Kochi: The Forward Markets Commission, or FMC, the regulator for the commodities market, is considering raising the daily price fluctuation cap that currently places a 3% trading limit on rubber futures.
FMC chairman B.C. Khatua said officials of the National Multi Commodity Exchange of India Ltd, or NMCE, had sought a 1% increase in the cap because of active trading, which resumed early this month after being suspended in July.
The Rubber Board, the government trade promotion body, also favours such an increase.
Some 500 people are trading rubber every day on the exchange and the 3% cap has been a major hindrance to the trade, said Anil Mishra, chief operating officer of NMCE.
The cap earlier was 6% and reduced to 3% in June after rubber prices shot up to some Rs100 a kg and the Rubber Board had then demanded lowering the daily volatility cap.

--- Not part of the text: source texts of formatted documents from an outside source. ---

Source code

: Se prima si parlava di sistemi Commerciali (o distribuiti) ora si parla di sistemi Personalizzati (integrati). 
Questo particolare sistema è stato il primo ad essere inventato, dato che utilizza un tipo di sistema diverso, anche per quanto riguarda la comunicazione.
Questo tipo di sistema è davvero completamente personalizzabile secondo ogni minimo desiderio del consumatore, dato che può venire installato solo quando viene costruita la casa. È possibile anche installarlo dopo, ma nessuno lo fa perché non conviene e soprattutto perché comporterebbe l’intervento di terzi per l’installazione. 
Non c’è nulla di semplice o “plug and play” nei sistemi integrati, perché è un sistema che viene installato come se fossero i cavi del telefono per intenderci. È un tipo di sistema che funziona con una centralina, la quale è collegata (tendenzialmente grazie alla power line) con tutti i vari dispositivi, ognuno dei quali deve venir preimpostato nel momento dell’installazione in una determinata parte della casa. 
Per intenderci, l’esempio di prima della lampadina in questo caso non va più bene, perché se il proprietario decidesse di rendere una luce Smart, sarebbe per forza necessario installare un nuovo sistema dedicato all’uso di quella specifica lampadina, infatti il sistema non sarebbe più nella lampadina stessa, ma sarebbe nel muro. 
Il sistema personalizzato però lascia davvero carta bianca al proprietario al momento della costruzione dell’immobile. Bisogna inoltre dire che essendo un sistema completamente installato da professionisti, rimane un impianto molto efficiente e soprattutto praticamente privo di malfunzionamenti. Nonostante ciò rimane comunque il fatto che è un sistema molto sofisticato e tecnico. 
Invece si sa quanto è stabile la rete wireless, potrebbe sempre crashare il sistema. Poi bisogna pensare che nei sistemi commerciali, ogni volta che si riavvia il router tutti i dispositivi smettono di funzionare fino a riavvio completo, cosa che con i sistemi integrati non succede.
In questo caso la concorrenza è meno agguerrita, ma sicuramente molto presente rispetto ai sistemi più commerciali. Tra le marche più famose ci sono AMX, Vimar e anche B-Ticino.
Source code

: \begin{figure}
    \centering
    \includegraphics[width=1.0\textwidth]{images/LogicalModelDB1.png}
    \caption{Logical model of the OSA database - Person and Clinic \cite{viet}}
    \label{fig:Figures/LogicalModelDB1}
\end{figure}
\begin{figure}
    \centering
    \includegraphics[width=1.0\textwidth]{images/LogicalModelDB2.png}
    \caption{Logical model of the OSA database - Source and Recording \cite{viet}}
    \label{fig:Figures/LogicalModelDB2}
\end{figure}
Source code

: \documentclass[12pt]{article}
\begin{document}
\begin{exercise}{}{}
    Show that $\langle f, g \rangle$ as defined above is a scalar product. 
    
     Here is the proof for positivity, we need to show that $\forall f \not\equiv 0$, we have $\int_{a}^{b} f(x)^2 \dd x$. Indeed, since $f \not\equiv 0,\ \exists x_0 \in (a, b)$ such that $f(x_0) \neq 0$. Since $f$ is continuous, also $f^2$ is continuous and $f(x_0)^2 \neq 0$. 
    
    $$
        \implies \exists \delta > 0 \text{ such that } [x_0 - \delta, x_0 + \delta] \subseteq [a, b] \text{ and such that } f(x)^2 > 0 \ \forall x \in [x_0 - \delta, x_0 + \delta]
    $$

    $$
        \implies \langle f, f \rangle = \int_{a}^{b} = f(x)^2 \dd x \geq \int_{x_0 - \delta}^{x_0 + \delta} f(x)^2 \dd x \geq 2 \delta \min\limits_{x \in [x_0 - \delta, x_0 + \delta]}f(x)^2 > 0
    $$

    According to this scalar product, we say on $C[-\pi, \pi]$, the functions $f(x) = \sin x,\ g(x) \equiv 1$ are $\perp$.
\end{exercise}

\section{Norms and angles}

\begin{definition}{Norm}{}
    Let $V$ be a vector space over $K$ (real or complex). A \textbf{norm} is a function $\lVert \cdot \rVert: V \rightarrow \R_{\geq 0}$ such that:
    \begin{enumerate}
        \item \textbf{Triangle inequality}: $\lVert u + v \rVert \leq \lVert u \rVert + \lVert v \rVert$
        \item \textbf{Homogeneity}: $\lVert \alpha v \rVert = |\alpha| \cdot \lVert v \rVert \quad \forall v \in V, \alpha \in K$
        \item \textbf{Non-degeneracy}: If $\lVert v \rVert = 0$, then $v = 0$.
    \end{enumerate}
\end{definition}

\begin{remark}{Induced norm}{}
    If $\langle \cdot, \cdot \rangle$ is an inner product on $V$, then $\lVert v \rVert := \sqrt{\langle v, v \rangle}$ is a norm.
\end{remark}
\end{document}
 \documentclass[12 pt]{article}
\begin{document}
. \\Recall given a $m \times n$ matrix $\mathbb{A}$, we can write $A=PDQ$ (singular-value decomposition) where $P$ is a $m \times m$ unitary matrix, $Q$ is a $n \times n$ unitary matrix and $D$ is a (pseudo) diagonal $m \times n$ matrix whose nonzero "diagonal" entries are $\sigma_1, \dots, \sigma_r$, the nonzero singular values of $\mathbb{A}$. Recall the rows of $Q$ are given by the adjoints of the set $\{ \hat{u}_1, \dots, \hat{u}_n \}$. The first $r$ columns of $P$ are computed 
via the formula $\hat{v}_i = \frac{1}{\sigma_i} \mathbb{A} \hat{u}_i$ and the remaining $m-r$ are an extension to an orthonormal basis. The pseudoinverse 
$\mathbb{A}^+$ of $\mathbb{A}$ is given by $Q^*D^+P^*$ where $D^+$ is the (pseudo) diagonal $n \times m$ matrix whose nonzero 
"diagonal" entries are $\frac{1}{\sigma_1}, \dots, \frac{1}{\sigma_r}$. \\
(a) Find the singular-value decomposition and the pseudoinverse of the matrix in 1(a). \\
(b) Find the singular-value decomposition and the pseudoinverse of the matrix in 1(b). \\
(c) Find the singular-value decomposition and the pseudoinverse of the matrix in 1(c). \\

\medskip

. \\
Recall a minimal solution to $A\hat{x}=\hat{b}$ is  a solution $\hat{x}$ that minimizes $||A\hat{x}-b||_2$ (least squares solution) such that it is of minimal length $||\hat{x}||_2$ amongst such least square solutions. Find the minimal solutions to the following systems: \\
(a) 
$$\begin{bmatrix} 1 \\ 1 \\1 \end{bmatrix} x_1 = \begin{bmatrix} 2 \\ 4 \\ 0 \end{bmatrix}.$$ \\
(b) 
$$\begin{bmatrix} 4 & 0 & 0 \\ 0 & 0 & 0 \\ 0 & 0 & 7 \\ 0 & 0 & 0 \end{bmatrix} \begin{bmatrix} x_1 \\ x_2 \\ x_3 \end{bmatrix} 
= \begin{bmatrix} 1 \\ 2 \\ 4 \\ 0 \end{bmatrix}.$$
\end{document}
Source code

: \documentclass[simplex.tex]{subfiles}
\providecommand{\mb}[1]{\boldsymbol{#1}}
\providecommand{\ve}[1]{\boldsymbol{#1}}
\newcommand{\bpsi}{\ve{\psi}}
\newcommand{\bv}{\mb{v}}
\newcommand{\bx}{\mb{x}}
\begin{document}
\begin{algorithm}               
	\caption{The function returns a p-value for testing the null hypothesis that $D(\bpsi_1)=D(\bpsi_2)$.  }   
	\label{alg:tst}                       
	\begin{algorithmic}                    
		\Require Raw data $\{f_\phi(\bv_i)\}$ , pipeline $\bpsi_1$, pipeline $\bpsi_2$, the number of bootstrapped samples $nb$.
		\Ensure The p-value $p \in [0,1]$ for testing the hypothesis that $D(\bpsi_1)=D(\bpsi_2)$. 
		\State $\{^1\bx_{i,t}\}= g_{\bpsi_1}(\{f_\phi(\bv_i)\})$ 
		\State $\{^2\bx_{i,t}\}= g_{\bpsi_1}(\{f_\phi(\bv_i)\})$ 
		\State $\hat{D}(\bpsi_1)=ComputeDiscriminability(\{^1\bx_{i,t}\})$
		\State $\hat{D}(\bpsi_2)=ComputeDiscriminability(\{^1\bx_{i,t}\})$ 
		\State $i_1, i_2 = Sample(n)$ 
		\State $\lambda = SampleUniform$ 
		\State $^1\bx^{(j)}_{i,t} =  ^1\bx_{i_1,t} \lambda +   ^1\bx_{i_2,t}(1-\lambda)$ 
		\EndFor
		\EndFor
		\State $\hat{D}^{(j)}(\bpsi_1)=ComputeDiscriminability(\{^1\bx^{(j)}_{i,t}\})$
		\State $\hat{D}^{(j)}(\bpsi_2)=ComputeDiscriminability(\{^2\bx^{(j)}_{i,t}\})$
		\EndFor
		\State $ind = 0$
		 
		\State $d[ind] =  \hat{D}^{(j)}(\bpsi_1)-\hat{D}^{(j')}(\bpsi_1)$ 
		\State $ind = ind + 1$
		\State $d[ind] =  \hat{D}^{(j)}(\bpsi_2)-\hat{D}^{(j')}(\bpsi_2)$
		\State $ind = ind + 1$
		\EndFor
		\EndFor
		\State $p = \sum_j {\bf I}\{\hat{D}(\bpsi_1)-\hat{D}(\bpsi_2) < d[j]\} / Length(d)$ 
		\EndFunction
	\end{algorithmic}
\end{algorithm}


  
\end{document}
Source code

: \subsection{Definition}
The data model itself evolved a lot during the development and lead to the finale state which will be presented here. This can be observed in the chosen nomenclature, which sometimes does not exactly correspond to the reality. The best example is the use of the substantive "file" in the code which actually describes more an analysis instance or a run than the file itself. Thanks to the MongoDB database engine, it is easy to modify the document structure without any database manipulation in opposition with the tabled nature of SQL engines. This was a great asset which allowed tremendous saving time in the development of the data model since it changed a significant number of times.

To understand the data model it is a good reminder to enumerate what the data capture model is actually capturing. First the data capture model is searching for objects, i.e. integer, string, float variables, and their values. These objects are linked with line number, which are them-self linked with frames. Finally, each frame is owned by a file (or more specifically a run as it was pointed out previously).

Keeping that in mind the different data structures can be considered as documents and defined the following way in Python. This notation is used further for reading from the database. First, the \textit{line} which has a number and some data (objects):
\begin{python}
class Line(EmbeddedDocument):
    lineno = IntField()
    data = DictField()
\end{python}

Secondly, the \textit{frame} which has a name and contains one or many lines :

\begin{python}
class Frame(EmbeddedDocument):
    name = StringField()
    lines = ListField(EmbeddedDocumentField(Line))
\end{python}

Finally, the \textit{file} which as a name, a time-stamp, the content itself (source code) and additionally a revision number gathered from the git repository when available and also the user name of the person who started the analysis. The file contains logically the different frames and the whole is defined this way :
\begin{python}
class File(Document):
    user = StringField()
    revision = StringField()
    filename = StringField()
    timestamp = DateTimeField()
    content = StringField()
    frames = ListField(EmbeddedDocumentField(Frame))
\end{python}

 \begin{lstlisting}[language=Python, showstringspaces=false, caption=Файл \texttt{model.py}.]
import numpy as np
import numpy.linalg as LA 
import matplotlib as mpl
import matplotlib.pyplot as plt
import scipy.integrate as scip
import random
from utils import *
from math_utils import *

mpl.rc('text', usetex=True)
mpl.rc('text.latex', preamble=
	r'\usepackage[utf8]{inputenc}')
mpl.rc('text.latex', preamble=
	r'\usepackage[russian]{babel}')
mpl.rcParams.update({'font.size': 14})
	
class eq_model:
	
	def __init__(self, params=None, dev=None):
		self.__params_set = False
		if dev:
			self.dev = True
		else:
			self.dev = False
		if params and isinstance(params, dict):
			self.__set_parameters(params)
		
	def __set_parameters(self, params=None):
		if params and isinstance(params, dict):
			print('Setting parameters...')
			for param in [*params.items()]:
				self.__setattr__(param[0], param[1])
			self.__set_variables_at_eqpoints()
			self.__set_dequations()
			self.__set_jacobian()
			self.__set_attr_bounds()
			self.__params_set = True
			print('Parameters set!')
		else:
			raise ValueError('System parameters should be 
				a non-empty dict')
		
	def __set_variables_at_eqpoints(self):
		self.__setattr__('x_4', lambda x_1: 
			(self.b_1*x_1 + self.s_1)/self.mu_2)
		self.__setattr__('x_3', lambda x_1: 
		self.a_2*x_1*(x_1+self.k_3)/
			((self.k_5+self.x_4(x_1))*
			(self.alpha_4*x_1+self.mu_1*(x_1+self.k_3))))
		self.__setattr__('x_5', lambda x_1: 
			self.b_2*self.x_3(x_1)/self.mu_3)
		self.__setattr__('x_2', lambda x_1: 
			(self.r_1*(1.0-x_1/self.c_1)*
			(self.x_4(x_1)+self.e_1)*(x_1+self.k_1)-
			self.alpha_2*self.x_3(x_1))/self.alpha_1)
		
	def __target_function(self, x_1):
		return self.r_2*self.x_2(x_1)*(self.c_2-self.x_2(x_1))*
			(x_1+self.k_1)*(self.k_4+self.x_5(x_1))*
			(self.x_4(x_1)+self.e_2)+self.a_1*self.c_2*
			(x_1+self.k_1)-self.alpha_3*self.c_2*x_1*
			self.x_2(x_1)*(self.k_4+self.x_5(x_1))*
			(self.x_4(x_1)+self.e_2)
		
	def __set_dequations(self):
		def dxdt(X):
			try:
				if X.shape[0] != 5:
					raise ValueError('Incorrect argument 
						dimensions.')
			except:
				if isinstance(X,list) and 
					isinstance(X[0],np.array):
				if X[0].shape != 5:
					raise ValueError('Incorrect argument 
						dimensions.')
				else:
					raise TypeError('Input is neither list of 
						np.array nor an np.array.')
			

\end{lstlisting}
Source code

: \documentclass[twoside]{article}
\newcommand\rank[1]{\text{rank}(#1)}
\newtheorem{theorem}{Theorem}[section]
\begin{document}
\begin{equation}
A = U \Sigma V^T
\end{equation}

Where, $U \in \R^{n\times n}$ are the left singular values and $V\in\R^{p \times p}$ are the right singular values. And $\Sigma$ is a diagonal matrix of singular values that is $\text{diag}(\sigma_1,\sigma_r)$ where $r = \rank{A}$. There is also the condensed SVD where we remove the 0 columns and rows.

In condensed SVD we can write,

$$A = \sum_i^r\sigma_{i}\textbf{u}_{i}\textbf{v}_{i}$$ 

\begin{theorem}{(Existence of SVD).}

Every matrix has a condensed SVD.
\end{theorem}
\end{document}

But with prices now at around Rs65 a kg, down from a high of Rs140 in September and a low of Rs60 earlier in December, the cap should be raised, said Mishra.
An increase or decrease by 3% in price compared with the previous day’s closing stalls trading. For instance, at Rs100 a kg, a 3% cap is triggered after a price change of Rs3.
However, at Rs60 a kg, the 3% would mean a shift of just Rs1.80 a kg. This would see the trade hit the upper circuit of the cap in a few hours after the start of the trade.
Sajen Peter, chairman of the Rubber Board, said that while he wasn’t averse to the hike, the cap should be reduced when prices rise substantially as they did earlier this year.